6
泥まみれになった服を着替え、湯で体を洗い、夕食を取る頃にはあたりが暗くなっていた。
蝋燭の炎のもとで、朝と同じく粗末な部屋で侍女に囲まれて夕食をとった。
食事は意外と豪華で、川魚の焼き物に豚肉を炙ったもの。魚のすり身と野菜。そのほかにも数種類。いずれも香辛料が効いて辛そうだが、なかなかおいしそうだ。
そういえばここは四川料理の本場だった。この時代からあったのだろうか。
朝から気になっていた侍女は簡女という名で、聞くと、簡雍の孫娘だという。
簡雍というのは、劉備が幽州で旗揚げする前後からの付き合いで、この地を治めていた劉璋を降伏させるときに大きな功があった人物。
簡雍は昨年亡くなったので、劉備が引き取り、劉禅の乳母として置いているのだという。
わたしはすることがないので、この娘をながめていた。
色は黒く、目つきがきついので美しくはないが、ほかの娘に較べると垢抜けてみえる。
劉備につき従って転々とする簡雍の家族の一員として、ここ益州の山奥ではなく、どこか別の土地で生まれ育ったせいだろう。
腹いっぱい食べた劉禅は、もう寝るのかと思ったら、耿周が静かに部屋に入って来た。
「劉禅さま。まもなく軍師さまが見えられます」
「えっ、いまごろ?」
劉禅はおどろいた。
「なんの用事だろう」
「わかりません。
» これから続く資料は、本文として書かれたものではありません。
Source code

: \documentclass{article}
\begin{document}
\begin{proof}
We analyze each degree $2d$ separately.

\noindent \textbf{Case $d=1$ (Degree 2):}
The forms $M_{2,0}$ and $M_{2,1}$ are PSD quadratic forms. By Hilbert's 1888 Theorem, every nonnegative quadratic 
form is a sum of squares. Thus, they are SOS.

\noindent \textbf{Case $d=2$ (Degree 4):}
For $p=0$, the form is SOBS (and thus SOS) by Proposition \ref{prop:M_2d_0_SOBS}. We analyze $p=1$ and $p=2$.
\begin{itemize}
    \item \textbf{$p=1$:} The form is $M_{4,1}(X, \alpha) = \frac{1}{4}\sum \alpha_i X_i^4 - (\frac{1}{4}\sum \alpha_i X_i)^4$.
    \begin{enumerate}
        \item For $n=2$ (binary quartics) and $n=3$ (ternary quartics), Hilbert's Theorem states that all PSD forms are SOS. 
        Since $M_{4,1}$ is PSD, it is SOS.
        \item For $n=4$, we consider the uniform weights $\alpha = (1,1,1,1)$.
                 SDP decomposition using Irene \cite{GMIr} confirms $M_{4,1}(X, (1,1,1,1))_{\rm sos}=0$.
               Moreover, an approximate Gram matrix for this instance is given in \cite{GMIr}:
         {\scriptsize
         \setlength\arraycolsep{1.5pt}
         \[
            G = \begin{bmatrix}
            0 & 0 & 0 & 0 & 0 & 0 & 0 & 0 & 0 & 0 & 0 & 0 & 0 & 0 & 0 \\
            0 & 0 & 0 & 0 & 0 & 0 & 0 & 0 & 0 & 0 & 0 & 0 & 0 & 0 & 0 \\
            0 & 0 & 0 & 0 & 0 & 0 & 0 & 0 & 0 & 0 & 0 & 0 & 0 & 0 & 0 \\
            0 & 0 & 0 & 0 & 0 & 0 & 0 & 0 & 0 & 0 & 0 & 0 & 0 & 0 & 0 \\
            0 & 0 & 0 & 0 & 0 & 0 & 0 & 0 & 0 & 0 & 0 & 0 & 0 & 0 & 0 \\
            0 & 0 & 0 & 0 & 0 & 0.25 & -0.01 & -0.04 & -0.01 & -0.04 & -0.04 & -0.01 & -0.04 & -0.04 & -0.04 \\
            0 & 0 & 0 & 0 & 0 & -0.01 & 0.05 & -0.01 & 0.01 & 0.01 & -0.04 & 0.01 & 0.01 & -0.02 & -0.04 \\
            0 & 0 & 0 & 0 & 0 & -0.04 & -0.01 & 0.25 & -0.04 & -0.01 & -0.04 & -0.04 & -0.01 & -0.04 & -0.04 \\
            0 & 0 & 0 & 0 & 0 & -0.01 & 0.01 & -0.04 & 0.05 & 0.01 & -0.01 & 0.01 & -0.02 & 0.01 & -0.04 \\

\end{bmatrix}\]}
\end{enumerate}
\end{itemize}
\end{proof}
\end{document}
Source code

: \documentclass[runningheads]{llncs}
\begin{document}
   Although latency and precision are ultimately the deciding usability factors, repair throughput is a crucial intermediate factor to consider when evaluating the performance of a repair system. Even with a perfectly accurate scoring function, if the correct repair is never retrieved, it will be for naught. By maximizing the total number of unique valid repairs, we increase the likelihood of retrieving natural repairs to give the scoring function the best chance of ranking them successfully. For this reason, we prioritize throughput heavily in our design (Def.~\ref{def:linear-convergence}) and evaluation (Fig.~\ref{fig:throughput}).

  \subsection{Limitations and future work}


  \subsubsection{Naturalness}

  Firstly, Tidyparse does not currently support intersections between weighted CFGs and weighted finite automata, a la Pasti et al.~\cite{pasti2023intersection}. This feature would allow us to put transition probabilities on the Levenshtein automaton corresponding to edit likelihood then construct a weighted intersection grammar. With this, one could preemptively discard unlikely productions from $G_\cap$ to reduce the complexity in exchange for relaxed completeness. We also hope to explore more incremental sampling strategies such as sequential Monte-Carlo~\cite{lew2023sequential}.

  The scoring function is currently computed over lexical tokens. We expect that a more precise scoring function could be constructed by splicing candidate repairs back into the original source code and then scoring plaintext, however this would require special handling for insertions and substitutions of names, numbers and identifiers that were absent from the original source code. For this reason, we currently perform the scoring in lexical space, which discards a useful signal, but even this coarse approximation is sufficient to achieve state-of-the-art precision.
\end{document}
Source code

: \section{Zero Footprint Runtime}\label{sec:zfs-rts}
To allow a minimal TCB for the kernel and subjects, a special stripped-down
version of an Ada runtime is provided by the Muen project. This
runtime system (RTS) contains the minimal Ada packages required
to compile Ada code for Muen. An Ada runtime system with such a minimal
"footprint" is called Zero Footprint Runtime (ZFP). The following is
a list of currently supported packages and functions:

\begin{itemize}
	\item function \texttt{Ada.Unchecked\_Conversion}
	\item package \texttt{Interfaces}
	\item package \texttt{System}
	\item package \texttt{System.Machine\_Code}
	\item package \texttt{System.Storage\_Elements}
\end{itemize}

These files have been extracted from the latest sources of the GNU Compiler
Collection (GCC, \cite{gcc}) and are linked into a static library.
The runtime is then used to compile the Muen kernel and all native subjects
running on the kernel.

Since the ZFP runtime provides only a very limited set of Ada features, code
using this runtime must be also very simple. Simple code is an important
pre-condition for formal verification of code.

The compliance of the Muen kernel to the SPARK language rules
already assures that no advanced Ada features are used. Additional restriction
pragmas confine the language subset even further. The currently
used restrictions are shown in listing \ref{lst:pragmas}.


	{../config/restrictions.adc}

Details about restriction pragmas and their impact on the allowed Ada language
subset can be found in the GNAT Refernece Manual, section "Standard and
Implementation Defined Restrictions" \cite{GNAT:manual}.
軍師さまを広間にご案内しますので、こちらに」
わたしは劉禅にささやいた。
「諸葛亮どのは、よくこちらにみえられるんですか」
「いや、父上がいないときは、めったに。どうしたんだろうな。光栄はどう思う」
「はて」
「悪い知らせでないといいな」
劉禅は不安がっていた。
それはそうだろう。ここはのどかで安全そうに見えるが、じつは戦争中だったのだ。重要な人物の戦死や敗死はいつでも起こりうる。
朝と同じように、いったん外に出て暗い廊下を渡り、また別の建物に入る。
大きな広間だった。
その一角にある椅子に座った。耿周は後ろに控えた。
遠くから数等の馬のいななく声と、兵士たちのざわめきが聞こえてきた。建物の外のようだ。
そのあと静かになった。
しばらく待った。
三人が急ぎ足ではいってきた。
先頭のいちばん背の高い人物が諸葛亮だろうと思った。
諸葛亮は一九〇センチ近くあったといわれている。たしかに頭一つ抜けていた。
かれが部屋に入ってきた瞬間、空気が引き締まった。劉禅はおもわず背筋を伸ばした。わたしもそうだ。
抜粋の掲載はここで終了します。